Firebots and Robotics
GoEngineer has sponsored the Fremont High School Firebots with SOLIDWORKS training, mentoring and 3D printing services for the last 2 years.
The Firebots are a student-led organization focused on using robotics to teach and inspire students of all ages down a path in STEM related fields.
My role as a mentor is to guide them in the decision-making process while teaching general engineering skills.
The guiding philosophy is for students to make the final design decisions, even if they are fundamentally flawed, so long as there isn’t a safety concern. To learn and grow from mistakes is a key attribute that we try to instill in the students.
The Firebots Challenge
The platform used to teach these skills is FIRST (For Inspiration and Recognition of Science and Technology). Every January, FIRST releases a new game and set of rules. The students then have approximately 6 weeks to design and build a robot to compete in this competition.
This year’s competition was a medieval themed game called FIRST Stronghold. Upon seeing the reveal video and reading over the rules, the students decided they wanted to build a robot that could do everything the game asked of them.

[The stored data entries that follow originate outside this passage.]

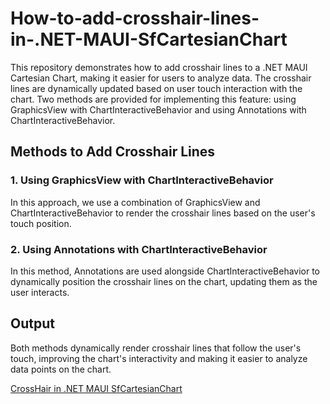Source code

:# How-to-add-crosshair-lines-in-.NET-MAUI-SfCartesianChart
This repository demonstrates how to add crosshair lines to a .NET MAUI Cartesian Chart, making it easier for users to analyze data. The crosshair lines are dynamically updated based on user touch interaction with the chart. Two methods are provided for implementing this feature: using GraphicsView with ChartInteractiveBehavior and using Annotations with ChartInteractiveBehavior.
## Methods to Add Crosshair Lines
### 1. Using GraphicsView with ChartInteractiveBehavior
In this approach, we use a combination of GraphicsView and ChartInteractiveBehavior to render the crosshair lines based on the user's touch position.
### 2. Using Annotations with ChartInteractiveBehavior
In this method, Annotations are used alongside ChartInteractiveBehavior to dynamically position the crosshair lines on the chart, updating them as the user interacts.
## Output
Both methods dynamically render crosshair lines that follow the user's touch, improving the chart's interactivity and making it easier to analyze data points on the chart.

[CrossHair in .NET MAUI SfCartesianChart](https://github.com/user-attachments/assets/49c574ff-dae7-499e-a13b-c47e80b6d353)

After working 6 days a week for the first 4 weeks and then every day for the last couple of weeks, a robot was built. It did not have all the functions they had hoped for, but it should have been able to perform most of the strategy developed in the beginning. The bad news was that it couldn’t.
The schedule had slipped quite a bit and the robot wasn’t able to be fully tested until the final night of build season. By midnight on the last day of build; you need to place the robot in a large plastic bag that is sealed with a serialized tag. After that, you are not allowed to touch the robot until an official at a competition cuts the tag off.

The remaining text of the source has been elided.